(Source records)
[Start of section]
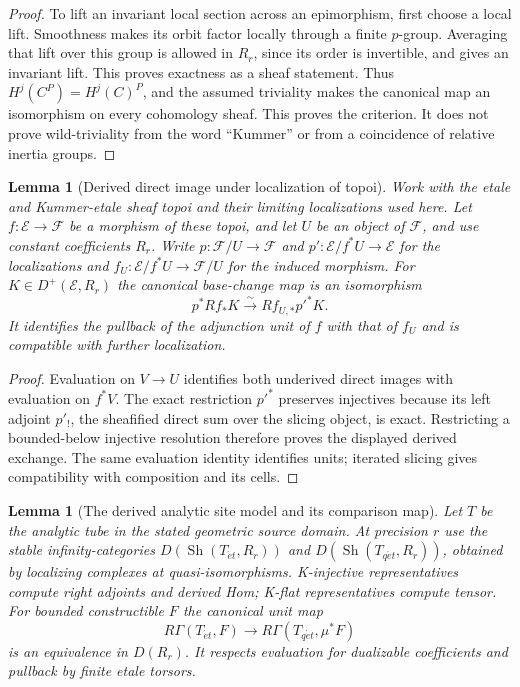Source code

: \documentclass[11pt]{article}
\newtheorem{lemma}[theorem]{Lemma}
\theoremstyle{definition}
\theoremstyle{remark}
\begin{document}
\begin{proof}
To lift an invariant local section across an epimorphism, first choose
a local lift.  Smoothness makes its orbit factor locally through a
finite $p$-group.  Averaging that lift over this group is allowed in
$R_r$, since its order is invertible, and gives an invariant lift.
This proves exactness as a sheaf statement.  Thus
$H^j(C^P)=H^j(C)^P$, and the assumed triviality makes the canonical
map an isomorphism on every cohomology sheaf.  This proves the
criterion.  It does not prove wild-triviality from the word
``Kummer'' or from a coincidence of relative inertia groups.
\end{proof}

\begin{lemma}[Derived direct image under localization of topoi]
\label{lem:frag-slice-derived-base-change}
Work with the etale and Kummer-etale sheaf topoi and their limiting
localizations used here.  Let $f:\mathcal E\to\mathcal F$ be a
morphism of these topoi, and let $U$ be
an object of $\mathcal F$, and use constant coefficients $R_r$.
Write $p:\mathcal F/U\to\mathcal F$ and
$p':\mathcal E/f^*U\to\mathcal E$ for the localizations and
$f_U:\mathcal E/f^*U\to\mathcal F/U$ for the induced morphism.
For $K\in D^+(\mathcal E,R_r)$ the canonical base-change map is an
isomorphism
\[
 p^*Rf_*K\xrightarrow{\sim}Rf_{U,*}p'^*K.
\]
It identifies the pullback of the adjunction unit of $f$ with that
of $f_U$ and is compatible with further localization.
\end{lemma}

\begin{proof}
Evaluation on $V\to U$ identifies both underived direct images with
evaluation on $f^*V$.  The exact restriction $p'^*$ preserves
injectives because its left adjoint $p'_!$, the sheafified direct
sum over the slicing object, is exact.  Restricting a bounded-below
injective resolution therefore proves the displayed derived exchange.
The same evaluation identity identifies units; iterated slicing
gives compatibility with composition and its cells.
\end{proof}

\begin{lemma}[The derived analytic site model and its comparison map]
\label{lem:frag-derived-analytic-site-model}
Let $T$ be the analytic tube in the stated geometric source domain.
At precision $r$ use the stable infinity-categories
$D(\operatorname{Sh}(T_{\acute et},R_r))$ and
$D(\operatorname{Sh}(T_{q\acute et},R_r))$, obtained by localizing
complexes at quasi-isomorphisms.  K-injective representatives compute
right adjoints and derived Hom; K-flat representatives compute tensor.
For bounded constructible $F$ the canonical unit map
\[
 R\Gamma(T_{\acute et},F)\longrightarrow
 R\Gamma(T_{q\acute et},\mu^*F)
\]
is an equivalence in $D(R_r)$.  It respects evaluation for dualizable
coefficients and pullback by finite etale torsors.
\end{lemma}
\end{document}
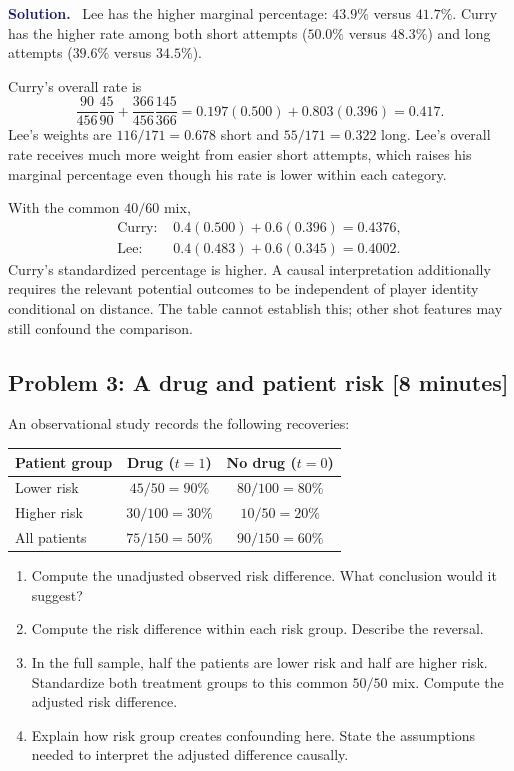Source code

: \documentclass[11pt]{article}
\newenvironment{answer}{%
    \par\medskip\noindent\textcolor{MidnightBlue}{\textbf{Solution.}}\ }
    {\par\medskip}
\newcommand{\workingspace}[1]{}
\newcommand{\workingspace}[1]{\vspace{#1}}
\begin{document}
\begin{answer}
Lee has the higher marginal percentage: $43.9\%$ versus $41.7\%$. Curry has the
higher rate among both short attempts ($50.0\%$ versus $48.3\%$) and long
attempts ($39.6\%$ versus $34.5\%$).

Curry's overall rate is
\[
  \frac{90}{456}\frac{45}{90}
  +\frac{366}{456}\frac{145}{366}
  =0.197(0.500)+0.803(0.396)=0.417.
\]
Lee's weights are $116/171=0.678$ short and $55/171=0.322$ long. Lee's overall
rate receives much more weight from easier short attempts, which raises his
marginal percentage even though his rate is lower within each category.

With the common $40/60$ mix,
\begin{align*}
  \text{Curry: }&0.4(0.500)+0.6(0.396)=0.4376,\\
  \text{Lee: }&0.4(0.483)+0.6(0.345)=0.4002.
\end{align*}
Curry's standardized percentage is higher. A causal interpretation additionally
requires the relevant potential outcomes to be independent of player identity
conditional on distance. The table cannot establish this; other shot features
may still confound the comparison.
\end{answer}

\newpage
\subsection*{Problem 3: A drug and patient risk \hfill [8 minutes]}
An observational study records the following recoveries:
\begin{center}
\begin{tabular}{@{}lcc@{}}
\toprule
Patient group & Drug ($t=1$) & No drug ($t=0$) \\
\midrule
Lower risk & $45/50=90\%$ & $80/100=80\%$ \\
Higher risk & $30/100=30\%$ & $10/50=20\%$ \\
\midrule
All patients & $75/150=50\%$ & $90/150=60\%$ \\
\bottomrule
\end{tabular}
\end{center}
\begin{enumerate}[label=(\alph*),itemsep=0.45em]
  \item Compute the unadjusted observed risk difference. What conclusion would
        it suggest?
  \item Compute the risk difference within each risk group. Describe the reversal.
  \item In the full sample, half the patients are lower risk and half are higher
        risk. Standardize both treatment groups to this common $50/50$ mix.
        Compute the adjusted risk difference.
  \item Explain how risk group creates confounding here. State the assumptions
        needed to interpret the adjusted difference causally.
\end{enumerate}
\workingspace{5.5cm}
\end{document}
[End of section]
- **What to do**: Each line from the one containing "What conclusion would" through the end of the entries, both included, is to be returned exactly, with no other lines.

- **Solution to this exercise**:
  \item Compute the unadjusted observed risk difference. What conclusion would
        it suggest?
  \item Compute the risk difference within each risk group. Describe the reversal.
  \item In the full sample, half the patients are lower risk and half are higher
        risk. Standardize both treatment groups to this common $50/50$ mix.
        Compute the adjusted risk difference.
  \item Explain how risk group creates confounding here. State the assumptions
        needed to interpret the adjusted difference causally.
\end{enumerate}
\workingspace{5.5cm}
\end{document}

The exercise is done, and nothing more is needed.